I like the way you think.  I like a caucasian before bedtime. 



hackskii said:


> If you want to lose weight dont eat a carb before bed. Carbs can spike blood sugars and blood sugars spike insulin and insulin will stop the pituitary gland from producing HGH.
> 
> So keep the meal kindof small and no carbs and you will be ok.
> 
> Might wake up kindof hungry though.


I wake up kinda hungry but the wife is never in the mood.


----------



## Killerkeane (Nov 9, 2003)

winger said:


> I like the way you think.  I like a caucasian before bedtime.
> 
> I wake up kinda hungry but the wife is never in the mood.


ROFL,LMAo,. Winger, that is so funny, literally fell of my seat


----------



## dchabz (Sep 11, 2004)

i tend to stop eating around 6 at night. I eat a nice meal right before 6, and it usually holds me over until the next morning.


----------



## winger (Jul 26, 2003)

That is over 12 hours of no food. Your body will fall catabolic in the night.


----------



## JawD (Sep 15, 2004)

You should eat at least once more after 6pm. Your body doesnt stop doing what its doing just because you are asleep! You dont need carbs late on, as you dont fuel a car to put it in the garage. But protien and good fats are a good option for your last meal of the day. I often have some poached eggs. If its early I might add them to some wholemeal bread. But usually just them. Sometimes I'll grab some nuts or peanut butter. Also depends on what else Ive already ate.

My next is at 6am, usually 7 hours later.

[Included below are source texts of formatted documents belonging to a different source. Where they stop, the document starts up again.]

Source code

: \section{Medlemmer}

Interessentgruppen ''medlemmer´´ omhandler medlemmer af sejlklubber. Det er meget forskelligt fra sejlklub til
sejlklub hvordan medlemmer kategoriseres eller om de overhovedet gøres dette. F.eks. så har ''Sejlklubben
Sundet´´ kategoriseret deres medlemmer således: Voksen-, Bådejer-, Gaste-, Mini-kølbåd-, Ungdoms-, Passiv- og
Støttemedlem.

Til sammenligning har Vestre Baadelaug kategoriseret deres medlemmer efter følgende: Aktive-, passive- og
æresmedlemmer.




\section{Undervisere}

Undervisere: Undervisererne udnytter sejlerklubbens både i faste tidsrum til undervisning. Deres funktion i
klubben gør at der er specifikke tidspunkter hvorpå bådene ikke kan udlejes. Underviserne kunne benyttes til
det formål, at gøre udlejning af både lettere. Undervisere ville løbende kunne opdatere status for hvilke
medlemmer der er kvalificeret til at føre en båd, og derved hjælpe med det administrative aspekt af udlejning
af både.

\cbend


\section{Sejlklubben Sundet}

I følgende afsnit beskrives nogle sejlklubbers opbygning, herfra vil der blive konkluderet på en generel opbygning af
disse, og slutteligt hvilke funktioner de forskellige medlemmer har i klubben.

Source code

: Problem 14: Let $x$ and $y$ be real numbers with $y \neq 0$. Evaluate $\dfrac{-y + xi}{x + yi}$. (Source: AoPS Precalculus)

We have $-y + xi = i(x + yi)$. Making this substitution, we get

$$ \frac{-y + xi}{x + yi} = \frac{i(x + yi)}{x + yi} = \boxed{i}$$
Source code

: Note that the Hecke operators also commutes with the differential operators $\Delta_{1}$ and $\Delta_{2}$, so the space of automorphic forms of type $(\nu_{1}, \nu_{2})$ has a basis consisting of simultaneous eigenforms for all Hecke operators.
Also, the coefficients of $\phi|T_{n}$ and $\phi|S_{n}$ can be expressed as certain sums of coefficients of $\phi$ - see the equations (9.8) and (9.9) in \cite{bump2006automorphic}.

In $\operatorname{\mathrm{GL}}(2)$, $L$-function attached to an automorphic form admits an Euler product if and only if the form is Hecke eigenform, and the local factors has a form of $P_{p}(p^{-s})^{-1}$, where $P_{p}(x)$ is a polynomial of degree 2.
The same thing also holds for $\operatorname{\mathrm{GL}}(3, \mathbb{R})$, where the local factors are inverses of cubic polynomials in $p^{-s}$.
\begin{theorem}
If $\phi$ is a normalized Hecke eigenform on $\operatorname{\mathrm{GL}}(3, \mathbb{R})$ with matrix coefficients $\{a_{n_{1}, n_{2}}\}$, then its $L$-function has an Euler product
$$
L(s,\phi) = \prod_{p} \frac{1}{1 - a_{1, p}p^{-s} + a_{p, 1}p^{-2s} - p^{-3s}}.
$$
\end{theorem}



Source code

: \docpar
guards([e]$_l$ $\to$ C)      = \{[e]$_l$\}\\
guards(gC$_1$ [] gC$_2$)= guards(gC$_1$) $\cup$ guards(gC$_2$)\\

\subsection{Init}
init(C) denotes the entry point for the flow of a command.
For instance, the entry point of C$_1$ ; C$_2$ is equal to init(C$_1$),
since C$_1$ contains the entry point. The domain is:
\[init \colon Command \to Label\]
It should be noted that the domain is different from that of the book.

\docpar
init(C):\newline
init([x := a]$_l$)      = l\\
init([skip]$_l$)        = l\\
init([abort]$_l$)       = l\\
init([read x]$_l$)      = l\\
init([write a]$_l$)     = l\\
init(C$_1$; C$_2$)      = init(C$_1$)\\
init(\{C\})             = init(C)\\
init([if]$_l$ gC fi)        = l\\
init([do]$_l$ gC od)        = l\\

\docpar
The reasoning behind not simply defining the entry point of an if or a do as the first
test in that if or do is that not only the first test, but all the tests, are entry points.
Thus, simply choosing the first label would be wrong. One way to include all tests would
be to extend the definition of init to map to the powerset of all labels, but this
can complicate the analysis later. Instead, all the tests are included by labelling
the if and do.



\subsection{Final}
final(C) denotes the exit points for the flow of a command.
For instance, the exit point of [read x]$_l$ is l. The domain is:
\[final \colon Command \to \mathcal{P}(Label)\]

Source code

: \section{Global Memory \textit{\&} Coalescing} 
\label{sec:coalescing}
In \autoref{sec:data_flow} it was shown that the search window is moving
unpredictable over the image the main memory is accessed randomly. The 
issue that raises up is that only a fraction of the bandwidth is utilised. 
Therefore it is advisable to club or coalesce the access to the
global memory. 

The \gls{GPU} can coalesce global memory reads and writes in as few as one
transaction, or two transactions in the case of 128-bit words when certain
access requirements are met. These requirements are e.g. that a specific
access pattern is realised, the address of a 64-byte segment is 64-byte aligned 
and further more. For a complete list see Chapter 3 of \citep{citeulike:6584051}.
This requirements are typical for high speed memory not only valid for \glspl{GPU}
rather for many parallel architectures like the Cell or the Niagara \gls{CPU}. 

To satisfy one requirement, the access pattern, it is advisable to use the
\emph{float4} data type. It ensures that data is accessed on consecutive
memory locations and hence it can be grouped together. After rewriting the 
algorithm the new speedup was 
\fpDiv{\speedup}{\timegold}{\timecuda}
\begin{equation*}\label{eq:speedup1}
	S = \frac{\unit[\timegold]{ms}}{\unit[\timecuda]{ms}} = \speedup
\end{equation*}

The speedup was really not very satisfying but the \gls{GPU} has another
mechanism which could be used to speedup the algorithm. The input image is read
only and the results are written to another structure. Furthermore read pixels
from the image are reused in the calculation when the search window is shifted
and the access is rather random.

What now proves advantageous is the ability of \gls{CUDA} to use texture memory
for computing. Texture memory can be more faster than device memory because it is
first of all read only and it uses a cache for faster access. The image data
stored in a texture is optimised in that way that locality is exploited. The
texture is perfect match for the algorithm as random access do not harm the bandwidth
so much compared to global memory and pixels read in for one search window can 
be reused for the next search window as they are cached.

Most people though recommend eating your daily protien in equal amount through the day. For me for example, I try and eat around 160g over 6 meald = 26g per meal. Doesnt always work though, I'm usually slightly up or down. But one of those meals is my last, and about 1/2 hour before bed.


----------



## winger (Jul 26, 2003)

Bump


----------



## skizxi (Sep 16, 2004)

i agree with hackskii, best eating your carbs in the beging of the day if you wanna cut up. i dont eat carbs after 2 pm if im cutting up


----------



## Jimmy1 (Aug 14, 2003)

skizxi said:


> i agree with hackskii, best eating your carbs in the beging of the day if you wanna cut up. i dont eat carbs after 2 pm if im cutting up


This may work for you but it may depend on the daily activity of the individual


----------



## Conan (Aug 17, 2004)

yeah i agree. eat carbs from the start of the day and gradually fade them out through the day!


----------



## andy_msc (Oct 14, 2004)

I couldn't NOT eat after 6pm, just physically couldn't! I wouldn't be able to concentrate on anything, I reckon.. Oh well, just me 

andy.


----------